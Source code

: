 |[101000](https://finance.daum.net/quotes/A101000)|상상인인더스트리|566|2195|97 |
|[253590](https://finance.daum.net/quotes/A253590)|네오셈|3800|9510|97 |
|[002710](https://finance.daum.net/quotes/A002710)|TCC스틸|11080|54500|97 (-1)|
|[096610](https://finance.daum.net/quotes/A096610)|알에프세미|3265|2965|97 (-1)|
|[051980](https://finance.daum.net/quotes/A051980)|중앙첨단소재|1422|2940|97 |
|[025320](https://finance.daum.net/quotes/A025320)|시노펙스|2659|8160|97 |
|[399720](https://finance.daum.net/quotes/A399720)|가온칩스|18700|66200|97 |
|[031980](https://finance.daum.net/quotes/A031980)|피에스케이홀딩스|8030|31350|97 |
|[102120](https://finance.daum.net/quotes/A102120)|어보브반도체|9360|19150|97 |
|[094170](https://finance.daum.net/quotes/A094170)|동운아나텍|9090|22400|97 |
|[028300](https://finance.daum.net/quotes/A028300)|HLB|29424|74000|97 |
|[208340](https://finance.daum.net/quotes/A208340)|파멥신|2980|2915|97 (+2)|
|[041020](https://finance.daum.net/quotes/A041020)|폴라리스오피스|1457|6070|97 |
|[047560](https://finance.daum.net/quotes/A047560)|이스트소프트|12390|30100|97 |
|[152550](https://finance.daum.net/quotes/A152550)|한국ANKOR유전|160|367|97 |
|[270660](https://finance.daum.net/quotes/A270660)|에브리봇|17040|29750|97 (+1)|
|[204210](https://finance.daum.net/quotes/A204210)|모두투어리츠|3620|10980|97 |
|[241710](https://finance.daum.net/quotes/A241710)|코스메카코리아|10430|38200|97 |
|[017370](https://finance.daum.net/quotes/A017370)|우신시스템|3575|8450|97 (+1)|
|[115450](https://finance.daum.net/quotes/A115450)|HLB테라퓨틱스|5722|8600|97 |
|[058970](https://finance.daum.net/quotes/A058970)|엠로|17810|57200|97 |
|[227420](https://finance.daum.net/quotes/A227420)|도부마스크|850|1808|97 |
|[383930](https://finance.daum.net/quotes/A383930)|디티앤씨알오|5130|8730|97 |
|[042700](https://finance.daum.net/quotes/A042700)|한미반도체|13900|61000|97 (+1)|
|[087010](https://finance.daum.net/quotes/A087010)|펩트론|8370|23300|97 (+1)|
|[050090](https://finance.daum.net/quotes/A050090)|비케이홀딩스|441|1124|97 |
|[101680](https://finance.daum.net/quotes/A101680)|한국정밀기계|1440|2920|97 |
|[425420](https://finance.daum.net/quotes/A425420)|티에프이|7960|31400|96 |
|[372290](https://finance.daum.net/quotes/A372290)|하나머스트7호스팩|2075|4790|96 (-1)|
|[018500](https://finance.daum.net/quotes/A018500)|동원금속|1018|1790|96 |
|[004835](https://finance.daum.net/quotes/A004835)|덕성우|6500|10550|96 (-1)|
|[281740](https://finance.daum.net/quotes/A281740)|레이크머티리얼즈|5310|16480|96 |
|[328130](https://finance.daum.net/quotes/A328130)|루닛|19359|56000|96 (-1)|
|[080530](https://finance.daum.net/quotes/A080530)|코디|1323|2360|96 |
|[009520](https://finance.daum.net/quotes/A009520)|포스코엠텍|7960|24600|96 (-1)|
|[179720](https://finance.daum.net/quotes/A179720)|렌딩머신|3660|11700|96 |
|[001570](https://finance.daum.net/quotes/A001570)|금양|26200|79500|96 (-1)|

→ YOUR ASSIGNMENT
Exact repetition of every record is required.

→ SOLUTION TO THIS TASK
Source code

: |[101000](https://finance.daum.net/quotes/A101000)|상상인인더스트리|566|2195|97 |
|[253590](https://finance.daum.net/quotes/A253590)|네오셈|3800|9510|97 |
|[002710](https://finance.daum.net/quotes/A002710)|TCC스틸|11080|54500|97 (-1)|
|[096610](https://finance.daum.net/quotes/A096610)|알에프세미|3265|2965|97 (-1)|
|[051980](https://finance.daum.net/quotes/A051980)|중앙첨단소재|1422|2940|97 |
|[025320](https://finance.daum.net/quotes/A025320)|시노펙스|2659|8160|97 |
|[399720](https://finance.daum.net/quotes/A399720)|가온칩스|18700|66200|97 |
|[031980](https://finance.daum.net/quotes/A031980)|피에스케이홀딩스|8030|31350|97 |
|[102120](https://finance.daum.net/quotes/A102120)|어보브반도체|9360|19150|97 |
|[094170](https://finance.daum.net/quotes/A094170)|동운아나텍|9090|22400|97 |
|[028300](https://finance.daum.net/quotes/A028300)|HLB|29424|74000|97 |
|[208340](https://finance.daum.net/quotes/A208340)|파멥신|2980|2915|97 (+2)|
|[041020](https://finance.daum.net/quotes/A041020)|폴라리스오피스|1457|6070|97 |
|[047560](https://finance.daum.net/quotes/A047560)|이스트소프트|12390|30100|97 |
|[152550](https://finance.daum.net/quotes/A152550)|한국ANKOR유전|160|367|97 |
|[270660](https://finance.daum.net/quotes/A270660)|에브리봇|17040|29750|97 (+1)|
|[204210](https://finance.daum.net/quotes/A204210)|모두투어리츠|3620|10980|97 |
|[241710](https://finance.daum.net/quotes/A241710)|코스메카코리아|10430|38200|97 |
|[017370](https://finance.daum.net/quotes/A017370)|우신시스템|3575|8450|97 (+1)|
|[115450](https://finance.daum.net/quotes/A115450)|HLB테라퓨틱스|5722|8600|97 |
|[058970](https://finance.daum.net/quotes/A058970)|엠로|17810|57200|97 |
|[227420](https://finance.daum.net/quotes/A227420)|도부마스크|850|1808|97 |
|[383930](https://finance.daum.net/quotes/A383930)|디티앤씨알오|5130|8730|97 |
|[042700](https://finance.daum.net/quotes/A042700)|한미반도체|13900|61000|97 (+1)|
|[087010](https://finance.daum.net/quotes/A087010)|펩트론|8370|23300|97 (+1)|
|[050090](https://finance.daum.net/quotes/A050090)|비케이홀딩스|441|1124|97 |
|[101680](https://finance.daum.net/quotes/A101680)|한국정밀기계|1440|2920|97 |
|[425420](https://finance.daum.net/quotes/A425420)|티에프이|7960|31400|96 |
|[372290](https://finance.daum.net/quotes/A372290)|하나머스트7호스팩|2075|4790|96 (-1)|
|[018500](https://finance.daum.net/quotes/A018500)|동원금속|1018|1790|96 |
|[004835](https://finance.daum.net/quotes/A004835)|덕성우|6500|10550|96 (-1)|
|[281740](https://finance.daum.net/quotes/A281740)|레이크머티리얼즈|5310|16480|96 |
|[328130](https://finance.daum.net/quotes/A328130)|루닛|19359|56000|96 (-1)|
|[080530](https://finance.daum.net/quotes/A080530)|코디|1323|2360|96 |
|[009520](https://finance.daum.net/quotes/A009520)|포스코엠텍|7960|24600|96 (-1)|
|[179720](https://finance.daum.net/quotes/A179720)|렌딩머신|3660|11700|96 |
|[001570](https://finance.daum.net/quotes/A001570)|금양|26200|79500|96 (-1)|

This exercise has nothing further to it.